» Records for the exercise:
Content starts
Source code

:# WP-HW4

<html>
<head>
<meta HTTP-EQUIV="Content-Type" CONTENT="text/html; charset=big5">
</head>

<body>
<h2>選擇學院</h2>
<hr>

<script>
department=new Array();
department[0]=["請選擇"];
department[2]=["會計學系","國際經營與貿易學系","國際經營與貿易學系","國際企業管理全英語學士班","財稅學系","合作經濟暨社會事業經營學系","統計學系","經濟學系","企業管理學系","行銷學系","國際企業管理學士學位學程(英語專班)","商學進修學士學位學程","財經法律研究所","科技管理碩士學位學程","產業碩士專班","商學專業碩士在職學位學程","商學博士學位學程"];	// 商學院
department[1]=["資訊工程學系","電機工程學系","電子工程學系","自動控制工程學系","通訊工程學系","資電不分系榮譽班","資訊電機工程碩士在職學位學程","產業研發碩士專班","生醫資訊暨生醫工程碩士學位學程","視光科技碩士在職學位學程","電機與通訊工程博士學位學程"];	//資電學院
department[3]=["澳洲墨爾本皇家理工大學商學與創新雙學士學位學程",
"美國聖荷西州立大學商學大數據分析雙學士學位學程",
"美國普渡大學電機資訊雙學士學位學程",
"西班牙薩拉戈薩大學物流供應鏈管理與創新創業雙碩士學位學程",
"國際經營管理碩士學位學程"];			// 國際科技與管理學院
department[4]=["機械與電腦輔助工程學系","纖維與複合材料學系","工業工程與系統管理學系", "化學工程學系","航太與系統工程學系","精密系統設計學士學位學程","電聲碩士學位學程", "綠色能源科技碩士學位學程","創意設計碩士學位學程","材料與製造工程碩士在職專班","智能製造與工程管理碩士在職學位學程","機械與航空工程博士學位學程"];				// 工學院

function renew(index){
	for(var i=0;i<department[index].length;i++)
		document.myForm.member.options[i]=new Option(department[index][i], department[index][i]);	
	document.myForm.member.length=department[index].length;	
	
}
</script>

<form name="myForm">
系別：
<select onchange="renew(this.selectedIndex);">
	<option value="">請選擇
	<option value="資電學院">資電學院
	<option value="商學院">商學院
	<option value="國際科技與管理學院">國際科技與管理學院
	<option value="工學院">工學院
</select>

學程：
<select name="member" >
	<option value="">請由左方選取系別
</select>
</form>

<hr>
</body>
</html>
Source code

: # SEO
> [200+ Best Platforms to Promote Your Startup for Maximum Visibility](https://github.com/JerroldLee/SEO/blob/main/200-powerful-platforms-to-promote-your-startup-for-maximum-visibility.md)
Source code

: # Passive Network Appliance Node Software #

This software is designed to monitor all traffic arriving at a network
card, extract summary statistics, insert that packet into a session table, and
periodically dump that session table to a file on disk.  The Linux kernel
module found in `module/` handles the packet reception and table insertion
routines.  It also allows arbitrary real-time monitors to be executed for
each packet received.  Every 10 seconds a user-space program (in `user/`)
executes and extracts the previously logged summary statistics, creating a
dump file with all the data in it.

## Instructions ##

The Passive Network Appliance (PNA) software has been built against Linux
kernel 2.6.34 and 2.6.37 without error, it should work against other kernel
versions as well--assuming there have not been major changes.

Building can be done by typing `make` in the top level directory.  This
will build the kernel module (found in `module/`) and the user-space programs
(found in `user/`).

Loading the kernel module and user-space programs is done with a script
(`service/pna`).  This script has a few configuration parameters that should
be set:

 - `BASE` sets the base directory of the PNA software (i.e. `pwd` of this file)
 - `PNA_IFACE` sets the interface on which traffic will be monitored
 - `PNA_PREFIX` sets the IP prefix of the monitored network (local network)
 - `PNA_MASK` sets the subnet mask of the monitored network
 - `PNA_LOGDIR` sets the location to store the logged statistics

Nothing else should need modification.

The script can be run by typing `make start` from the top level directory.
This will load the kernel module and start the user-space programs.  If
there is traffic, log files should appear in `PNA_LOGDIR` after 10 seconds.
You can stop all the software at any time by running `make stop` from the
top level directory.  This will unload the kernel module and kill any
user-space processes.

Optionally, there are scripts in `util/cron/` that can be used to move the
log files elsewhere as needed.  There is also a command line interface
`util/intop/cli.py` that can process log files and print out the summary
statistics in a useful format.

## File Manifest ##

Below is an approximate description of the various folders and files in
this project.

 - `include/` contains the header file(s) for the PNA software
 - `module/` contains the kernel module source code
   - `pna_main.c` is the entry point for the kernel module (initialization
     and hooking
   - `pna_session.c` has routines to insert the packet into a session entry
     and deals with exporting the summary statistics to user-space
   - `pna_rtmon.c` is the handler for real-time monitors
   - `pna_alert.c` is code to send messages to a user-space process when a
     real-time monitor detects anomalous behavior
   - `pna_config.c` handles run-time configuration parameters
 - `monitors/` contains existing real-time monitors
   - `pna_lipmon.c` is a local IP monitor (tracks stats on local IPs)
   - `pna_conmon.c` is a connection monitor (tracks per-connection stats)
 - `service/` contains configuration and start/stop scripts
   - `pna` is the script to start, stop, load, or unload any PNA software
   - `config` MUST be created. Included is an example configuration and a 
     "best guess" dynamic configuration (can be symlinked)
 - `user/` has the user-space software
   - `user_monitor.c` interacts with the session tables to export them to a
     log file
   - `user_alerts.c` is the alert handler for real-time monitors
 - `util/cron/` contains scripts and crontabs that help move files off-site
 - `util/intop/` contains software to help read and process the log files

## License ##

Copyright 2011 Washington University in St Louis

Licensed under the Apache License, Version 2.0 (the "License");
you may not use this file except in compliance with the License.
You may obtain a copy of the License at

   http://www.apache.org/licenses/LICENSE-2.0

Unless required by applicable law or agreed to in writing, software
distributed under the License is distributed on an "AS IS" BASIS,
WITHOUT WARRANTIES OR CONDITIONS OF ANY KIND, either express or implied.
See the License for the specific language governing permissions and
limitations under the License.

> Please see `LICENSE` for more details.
Content ends
» About this task:
Please transcribe every entry above exactly as it appears.

» Solution for this task:
Source code

:# WP-HW4

<html>
<head>
<meta HTTP-EQUIV="Content-Type" CONTENT="text/html; charset=big5">
</head>

<body>
<h2>選擇學院</h2>
<hr>

<script>
department=new Array();
department[0]=["請選擇"];
department[2]=["會計學系","國際經營與貿易學系","國際經營與貿易學系","國際企業管理全英語學士班","財稅學系","合作經濟暨社會事業經營學系","統計學系","經濟學系","企業管理學系","行銷學系","國際企業管理學士學位學程(英語專班)","商學進修學士學位學程","財經法律研究所","科技管理碩士學位學程","產業碩士專班","商學專業碩士在職學位學程","商學博士學位學程"];	// 商學院
department[1]=["資訊工程學系","電機工程學系","電子工程學系","自動控制工程學系","通訊工程學系","資電不分系榮譽班","資訊電機工程碩士在職學位學程","產業研發碩士專班","生醫資訊暨生醫工程碩士學位學程","視光科技碩士在職學位學程","電機與通訊工程博士學位學程"];	//資電學院
department[3]=["澳洲墨爾本皇家理工大學商學與創新雙學士學位學程",
"美國聖荷西州立大學商學大數據分析雙學士學位學程",
"美國普渡大學電機資訊雙學士學位學程",
"西班牙薩拉戈薩大學物流供應鏈管理與創新創業雙碩士學位學程",
"國際經營管理碩士學位學程"];			// 國際科技與管理學院
department[4]=["機械與電腦輔助工程學系","纖維與複合材料學系","工業工程與系統管理學系", "化學工程學系","航太與系統工程學系","精密系統設計學士學位學程","電聲碩士學位學程", "綠色能源科技碩士學位學程","創意設計碩士學位學程","材料與製造工程碩士在職專班","智能製造與工程管理碩士在職學位學程","機械與航空工程博士學位學程"];				// 工學院

function renew(index){
	for(var i=0;i<department[index].length;i++)
		document.myForm.member.options[i]=new Option(department[index][i], department[index][i]);	
	document.myForm.member.length=department[index].length;	
	
}
</script>

<form name="myForm">
系別：
<select onchange="renew(this.selectedIndex);">
	<option value="">請選擇
	<option value="資電學院">資電學院
	<option value="商學院">商學院
	<option value="國際科技與管理學院">國際科技與管理學院
	<option value="工學院">工學院
</select>

學程：
<select name="member" >
	<option value="">請由左方選取系別
</select>
</form>

<hr>
</body>
</html>
Source code

: # SEO
> [200+ Best Platforms to Promote Your Startup for Maximum Visibility](https://github.com/JerroldLee/SEO/blob/main/200-powerful-platforms-to-promote-your-startup-for-maximum-visibility.md)
Source code

: # Passive Network Appliance Node Software #

This software is designed to monitor all traffic arriving at a network
card, extract summary statistics, insert that packet into a session table, and
periodically dump that session table to a file on disk.  The Linux kernel
module found in `module/` handles the packet reception and table insertion
routines.  It also allows arbitrary real-time monitors to be executed for
each packet received.  Every 10 seconds a user-space program (in `user/`)
executes and extracts the previously logged summary statistics, creating a
dump file with all the data in it.

## Instructions ##

The Passive Network Appliance (PNA) software has been built against Linux
kernel 2.6.34 and 2.6.37 without error, it should work against other kernel
versions as well--assuming there have not been major changes.

Building can be done by typing `make` in the top level directory.  This
will build the kernel module (found in `module/`) and the user-space programs
(found in `user/`).

Loading the kernel module and user-space programs is done with a script
(`service/pna`).  This script has a few configuration parameters that should
be set:

 - `BASE` sets the base directory of the PNA software (i.e. `pwd` of this file)
 - `PNA_IFACE` sets the interface on which traffic will be monitored
 - `PNA_PREFIX` sets the IP prefix of the monitored network (local network)
 - `PNA_MASK` sets the subnet mask of the monitored network
 - `PNA_LOGDIR` sets the location to store the logged statistics

Nothing else should need modification.

The script can be run by typing `make start` from the top level directory.
This will load the kernel module and start the user-space programs.  If
there is traffic, log files should appear in `PNA_LOGDIR` after 10 seconds.
You can stop all the software at any time by running `make stop` from the
top level directory.  This will unload the kernel module and kill any
user-space processes.

Optionally, there are scripts in `util/cron/` that can be used to move the
log files elsewhere as needed.  There is also a command line interface
`util/intop/cli.py` that can process log files and print out the summary
statistics in a useful format.

## File Manifest ##

Below is an approximate description of the various folders and files in
this project.

 - `include/` contains the header file(s) for the PNA software
 - `module/` contains the kernel module source code
   - `pna_main.c` is the entry point for the kernel module (initialization
     and hooking
   - `pna_session.c` has routines to insert the packet into a session entry
     and deals with exporting the summary statistics to user-space
   - `pna_rtmon.c` is the handler for real-time monitors
   - `pna_alert.c` is code to send messages to a user-space process when a
     real-time monitor detects anomalous behavior
   - `pna_config.c` handles run-time configuration parameters
 - `monitors/` contains existing real-time monitors
   - `pna_lipmon.c` is a local IP monitor (tracks stats on local IPs)
   - `pna_conmon.c` is a connection monitor (tracks per-connection stats)
 - `service/` contains configuration and start/stop scripts
   - `pna` is the script to start, stop, load, or unload any PNA software
   - `config` MUST be created. Included is an example configuration and a 
     "best guess" dynamic configuration (can be symlinked)
 - `user/` has the user-space software
   - `user_monitor.c` interacts with the session tables to export them to a
     log file
   - `user_alerts.c` is the alert handler for real-time monitors
 - `util/cron/` contains scripts and crontabs that help move files off-site
 - `util/intop/` contains software to help read and process the log files

## License ##

Copyright 2011 Washington University in St Louis

Licensed under the Apache License, Version 2.0 (the "License");
you may not use this file except in compliance with the License.
You may obtain a copy of the License at

   http://www.apache.org/licenses/LICENSE-2.0

Unless required by applicable law or agreed to in writing, software
distributed under the License is distributed on an "AS IS" BASIS,
WITHOUT WARRANTIES OR CONDITIONS OF ANY KIND, either express or implied.
See the License for the specific language governing permissions and
limitations under the License.

> Please see `LICENSE` for more details.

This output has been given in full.